The S&P 500 Index has had a strong 16.2% average annual return for the past five years,1 making it a very difficult index to beat. However, it is worth noting that broad measures of U.S. mid-cap equities have actually performed even better over the same period2:
• WisdomTree MidCap Earnings Index3: 18.8% per year.
• S&P MidCap 400 Index4: 17.0% per year.
• Russell Midcap Index5: 17.7% per year.
Now, with such great performance comes the inevitable question: Are U.S. stocks becoming expensive?
If Fundamentals Are Growing, Value Is Easier to Find
The typical way to answer this question is to cite price-to-earnings (P/E) ratios and examine the relationship between share price and earnings per share. However, there are many fundamental metrics that can be used to look at valuation. One that we focus on often is dividends.

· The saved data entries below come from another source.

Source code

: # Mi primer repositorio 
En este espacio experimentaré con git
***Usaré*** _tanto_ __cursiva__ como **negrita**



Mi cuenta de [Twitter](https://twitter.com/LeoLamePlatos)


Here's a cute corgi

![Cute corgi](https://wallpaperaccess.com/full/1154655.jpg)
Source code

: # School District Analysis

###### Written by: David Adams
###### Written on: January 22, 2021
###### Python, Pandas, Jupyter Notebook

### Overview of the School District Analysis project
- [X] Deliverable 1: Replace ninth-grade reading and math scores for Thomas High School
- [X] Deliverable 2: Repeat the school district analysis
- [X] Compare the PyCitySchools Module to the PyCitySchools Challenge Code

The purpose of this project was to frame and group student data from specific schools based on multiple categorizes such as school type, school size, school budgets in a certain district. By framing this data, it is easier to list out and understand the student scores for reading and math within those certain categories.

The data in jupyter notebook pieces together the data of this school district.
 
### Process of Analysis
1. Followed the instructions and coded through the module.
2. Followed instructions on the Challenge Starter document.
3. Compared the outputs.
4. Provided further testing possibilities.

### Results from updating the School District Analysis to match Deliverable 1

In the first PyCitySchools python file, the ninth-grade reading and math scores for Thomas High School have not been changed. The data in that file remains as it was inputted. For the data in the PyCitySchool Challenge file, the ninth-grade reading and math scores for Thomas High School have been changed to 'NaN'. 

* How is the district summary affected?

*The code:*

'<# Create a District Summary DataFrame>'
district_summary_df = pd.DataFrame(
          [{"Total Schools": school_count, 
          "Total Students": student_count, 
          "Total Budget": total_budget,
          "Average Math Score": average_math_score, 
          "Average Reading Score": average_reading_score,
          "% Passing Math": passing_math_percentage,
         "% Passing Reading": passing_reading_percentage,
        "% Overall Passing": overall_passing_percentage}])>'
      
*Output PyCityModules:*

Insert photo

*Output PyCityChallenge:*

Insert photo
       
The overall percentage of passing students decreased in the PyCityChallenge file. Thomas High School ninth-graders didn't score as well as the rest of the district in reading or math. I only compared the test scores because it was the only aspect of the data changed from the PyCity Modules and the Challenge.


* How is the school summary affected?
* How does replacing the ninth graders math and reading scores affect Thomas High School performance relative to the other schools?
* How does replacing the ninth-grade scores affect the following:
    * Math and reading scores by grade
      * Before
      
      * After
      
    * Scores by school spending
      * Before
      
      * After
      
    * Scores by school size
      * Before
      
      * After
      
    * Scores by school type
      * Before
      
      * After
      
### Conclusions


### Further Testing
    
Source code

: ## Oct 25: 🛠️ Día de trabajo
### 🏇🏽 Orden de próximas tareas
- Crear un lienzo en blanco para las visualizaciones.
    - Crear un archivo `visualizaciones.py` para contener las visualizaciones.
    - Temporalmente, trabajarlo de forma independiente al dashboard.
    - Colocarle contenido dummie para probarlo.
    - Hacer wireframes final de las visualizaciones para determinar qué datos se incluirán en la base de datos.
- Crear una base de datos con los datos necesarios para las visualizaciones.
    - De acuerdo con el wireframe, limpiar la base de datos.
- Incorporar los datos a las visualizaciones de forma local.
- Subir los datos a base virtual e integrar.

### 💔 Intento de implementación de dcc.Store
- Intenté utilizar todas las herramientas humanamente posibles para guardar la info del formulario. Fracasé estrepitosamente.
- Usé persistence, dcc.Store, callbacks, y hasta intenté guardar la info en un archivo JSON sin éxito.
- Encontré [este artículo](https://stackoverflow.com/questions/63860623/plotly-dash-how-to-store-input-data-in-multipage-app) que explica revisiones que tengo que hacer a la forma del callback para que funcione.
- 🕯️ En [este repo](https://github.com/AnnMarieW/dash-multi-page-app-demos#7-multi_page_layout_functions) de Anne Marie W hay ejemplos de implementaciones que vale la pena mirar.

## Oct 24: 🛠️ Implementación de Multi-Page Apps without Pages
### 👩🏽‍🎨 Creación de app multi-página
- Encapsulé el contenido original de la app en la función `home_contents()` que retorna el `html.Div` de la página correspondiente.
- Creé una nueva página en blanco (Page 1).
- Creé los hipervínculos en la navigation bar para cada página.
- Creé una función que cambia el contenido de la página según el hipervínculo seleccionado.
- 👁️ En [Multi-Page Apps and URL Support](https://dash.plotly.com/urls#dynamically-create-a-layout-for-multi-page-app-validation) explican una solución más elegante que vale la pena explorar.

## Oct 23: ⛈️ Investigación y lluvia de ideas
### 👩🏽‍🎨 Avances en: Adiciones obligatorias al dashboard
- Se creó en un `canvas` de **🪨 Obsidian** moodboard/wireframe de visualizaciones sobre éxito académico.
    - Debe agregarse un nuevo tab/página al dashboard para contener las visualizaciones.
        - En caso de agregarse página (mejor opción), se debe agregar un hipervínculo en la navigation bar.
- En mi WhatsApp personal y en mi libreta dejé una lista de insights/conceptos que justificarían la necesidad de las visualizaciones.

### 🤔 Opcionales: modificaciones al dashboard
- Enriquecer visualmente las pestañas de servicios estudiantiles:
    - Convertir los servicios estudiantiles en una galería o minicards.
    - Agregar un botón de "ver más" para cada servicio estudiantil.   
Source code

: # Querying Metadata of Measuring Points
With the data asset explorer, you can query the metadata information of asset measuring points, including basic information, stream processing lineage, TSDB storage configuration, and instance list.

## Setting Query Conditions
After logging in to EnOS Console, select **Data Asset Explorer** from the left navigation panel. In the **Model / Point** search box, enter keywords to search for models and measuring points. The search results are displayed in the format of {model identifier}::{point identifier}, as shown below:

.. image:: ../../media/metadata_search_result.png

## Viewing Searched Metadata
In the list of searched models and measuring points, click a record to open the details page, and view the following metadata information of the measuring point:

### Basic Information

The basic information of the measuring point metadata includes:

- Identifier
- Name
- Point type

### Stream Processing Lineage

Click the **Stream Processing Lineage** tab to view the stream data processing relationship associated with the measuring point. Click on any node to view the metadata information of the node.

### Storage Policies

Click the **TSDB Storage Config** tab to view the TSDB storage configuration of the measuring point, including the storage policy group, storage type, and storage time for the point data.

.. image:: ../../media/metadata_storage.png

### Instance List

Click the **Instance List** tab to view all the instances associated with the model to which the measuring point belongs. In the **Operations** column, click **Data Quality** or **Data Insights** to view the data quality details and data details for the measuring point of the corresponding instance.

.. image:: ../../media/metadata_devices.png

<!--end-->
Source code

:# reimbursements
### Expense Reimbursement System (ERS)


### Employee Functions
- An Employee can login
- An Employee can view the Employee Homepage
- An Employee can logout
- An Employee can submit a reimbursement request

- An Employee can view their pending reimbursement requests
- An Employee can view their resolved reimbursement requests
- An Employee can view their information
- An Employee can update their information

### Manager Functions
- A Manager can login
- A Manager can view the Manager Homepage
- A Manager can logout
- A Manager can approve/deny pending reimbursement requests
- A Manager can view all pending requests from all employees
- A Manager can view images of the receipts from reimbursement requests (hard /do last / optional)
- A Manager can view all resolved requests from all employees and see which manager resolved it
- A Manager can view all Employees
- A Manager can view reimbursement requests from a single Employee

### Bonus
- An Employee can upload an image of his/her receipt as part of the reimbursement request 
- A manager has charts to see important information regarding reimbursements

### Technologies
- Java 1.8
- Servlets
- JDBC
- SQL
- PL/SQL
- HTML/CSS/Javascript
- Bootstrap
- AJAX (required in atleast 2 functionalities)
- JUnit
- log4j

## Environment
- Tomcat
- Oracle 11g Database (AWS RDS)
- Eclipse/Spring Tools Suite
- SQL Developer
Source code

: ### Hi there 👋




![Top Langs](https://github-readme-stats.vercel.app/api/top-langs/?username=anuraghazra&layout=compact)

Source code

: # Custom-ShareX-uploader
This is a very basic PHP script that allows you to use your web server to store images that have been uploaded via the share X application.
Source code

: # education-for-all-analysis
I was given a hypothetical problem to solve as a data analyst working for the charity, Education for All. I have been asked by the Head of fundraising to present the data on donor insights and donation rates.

Dividend Growth since the Global Financial Crisis Has Been Exceptional
At WisdomTree, we spend a lot of time looking at dividend trends around the world, and one of the first things we point out to people when talking about U.S. markets is that even though the performance has been strong, the dividend growth has been stronger. Putting the above-average share price performance into context, we can therefore tie it back to above-average dividend growth.
Dividend Growth and the Price-to-Dividend Ratio
The price-to-dividend ratio is no different than the price-to-earnings ratio—it simply looks at share price relative to dividends instead of looking at share price relative to earnings. In both ratios, if the underlying fundamental is increasing faster than the price levels, the ratio will become less expensive.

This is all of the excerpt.